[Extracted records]
----------
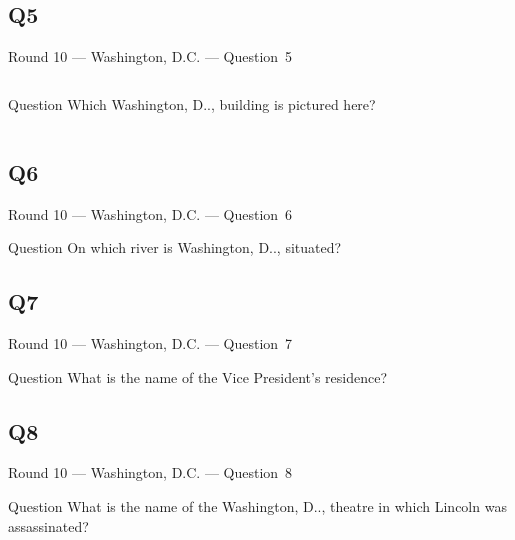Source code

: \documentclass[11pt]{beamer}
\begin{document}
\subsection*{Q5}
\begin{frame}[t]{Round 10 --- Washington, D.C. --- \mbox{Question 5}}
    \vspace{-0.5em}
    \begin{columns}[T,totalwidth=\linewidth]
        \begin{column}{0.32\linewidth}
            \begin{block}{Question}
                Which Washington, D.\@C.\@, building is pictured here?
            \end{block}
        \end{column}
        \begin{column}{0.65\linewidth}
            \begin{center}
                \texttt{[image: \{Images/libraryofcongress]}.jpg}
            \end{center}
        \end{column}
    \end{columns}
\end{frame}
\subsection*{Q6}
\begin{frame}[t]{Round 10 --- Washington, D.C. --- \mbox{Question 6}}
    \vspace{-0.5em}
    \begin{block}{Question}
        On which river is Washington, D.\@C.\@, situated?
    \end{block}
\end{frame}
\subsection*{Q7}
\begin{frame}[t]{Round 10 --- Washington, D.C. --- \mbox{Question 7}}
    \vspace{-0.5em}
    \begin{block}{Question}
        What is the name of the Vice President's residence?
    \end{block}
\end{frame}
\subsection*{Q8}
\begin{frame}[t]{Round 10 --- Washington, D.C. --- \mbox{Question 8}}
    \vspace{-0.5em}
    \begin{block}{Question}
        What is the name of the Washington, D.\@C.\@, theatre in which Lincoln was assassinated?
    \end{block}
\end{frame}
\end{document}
----------
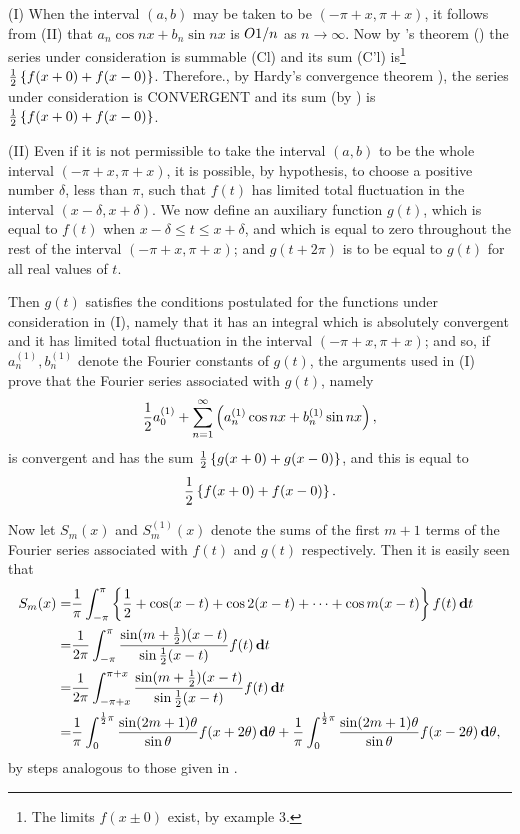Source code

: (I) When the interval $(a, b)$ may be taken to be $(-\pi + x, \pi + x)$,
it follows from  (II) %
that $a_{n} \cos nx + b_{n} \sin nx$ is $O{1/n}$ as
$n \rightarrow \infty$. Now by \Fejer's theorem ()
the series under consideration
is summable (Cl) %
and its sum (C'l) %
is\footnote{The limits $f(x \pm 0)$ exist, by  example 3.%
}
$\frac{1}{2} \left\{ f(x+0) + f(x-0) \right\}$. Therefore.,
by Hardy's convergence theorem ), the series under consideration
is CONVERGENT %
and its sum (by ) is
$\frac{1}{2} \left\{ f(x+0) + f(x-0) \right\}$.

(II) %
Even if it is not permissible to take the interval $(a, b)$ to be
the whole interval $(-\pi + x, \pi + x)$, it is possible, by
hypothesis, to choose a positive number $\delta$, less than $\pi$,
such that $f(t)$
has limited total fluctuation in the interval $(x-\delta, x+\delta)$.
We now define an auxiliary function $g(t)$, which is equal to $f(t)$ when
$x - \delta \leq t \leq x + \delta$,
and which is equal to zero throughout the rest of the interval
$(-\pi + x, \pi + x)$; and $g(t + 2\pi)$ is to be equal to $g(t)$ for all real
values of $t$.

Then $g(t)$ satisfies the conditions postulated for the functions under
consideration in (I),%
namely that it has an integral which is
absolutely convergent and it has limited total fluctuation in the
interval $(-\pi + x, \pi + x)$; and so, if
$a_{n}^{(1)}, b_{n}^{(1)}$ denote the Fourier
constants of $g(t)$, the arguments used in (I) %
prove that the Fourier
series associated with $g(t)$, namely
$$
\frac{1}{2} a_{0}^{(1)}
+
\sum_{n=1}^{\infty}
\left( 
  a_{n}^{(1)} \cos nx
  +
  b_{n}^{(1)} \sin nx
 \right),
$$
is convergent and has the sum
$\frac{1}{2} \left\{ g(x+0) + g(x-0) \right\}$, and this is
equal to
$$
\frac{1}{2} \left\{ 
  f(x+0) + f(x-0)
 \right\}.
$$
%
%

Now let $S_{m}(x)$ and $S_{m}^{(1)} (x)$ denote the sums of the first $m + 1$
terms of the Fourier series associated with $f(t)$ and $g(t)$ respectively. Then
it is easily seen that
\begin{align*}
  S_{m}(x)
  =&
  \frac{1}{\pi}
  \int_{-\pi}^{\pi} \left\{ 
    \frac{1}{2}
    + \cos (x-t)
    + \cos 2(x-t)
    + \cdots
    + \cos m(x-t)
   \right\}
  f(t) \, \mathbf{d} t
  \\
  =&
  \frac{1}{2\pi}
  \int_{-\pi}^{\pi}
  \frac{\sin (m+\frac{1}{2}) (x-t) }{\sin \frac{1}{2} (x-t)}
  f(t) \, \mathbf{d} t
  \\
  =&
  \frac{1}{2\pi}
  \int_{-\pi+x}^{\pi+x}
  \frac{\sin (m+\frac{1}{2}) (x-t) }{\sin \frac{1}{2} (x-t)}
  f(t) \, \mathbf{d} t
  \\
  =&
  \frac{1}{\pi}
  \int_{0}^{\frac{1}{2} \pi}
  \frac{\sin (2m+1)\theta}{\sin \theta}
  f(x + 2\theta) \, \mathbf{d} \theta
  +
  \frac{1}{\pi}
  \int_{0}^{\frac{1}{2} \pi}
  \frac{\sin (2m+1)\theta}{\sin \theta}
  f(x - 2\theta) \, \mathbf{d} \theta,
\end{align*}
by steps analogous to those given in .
----------
What to produce:
Exact duplication is required for the lines above, from the line that contains "f(x + 2\theta)" to the line that contains "by steps analogous to those given in .", inclusive; omit all others.

Response to this task:
  f(x + 2\theta) \, \mathbf{d} \theta
  +
  \frac{1}{\pi}
  \int_{0}^{\frac{1}{2} \pi}
  \frac{\sin (2m+1)\theta}{\sin \theta}
  f(x - 2\theta) \, \mathbf{d} \theta,
\end{align*}
by steps analogous to those given in .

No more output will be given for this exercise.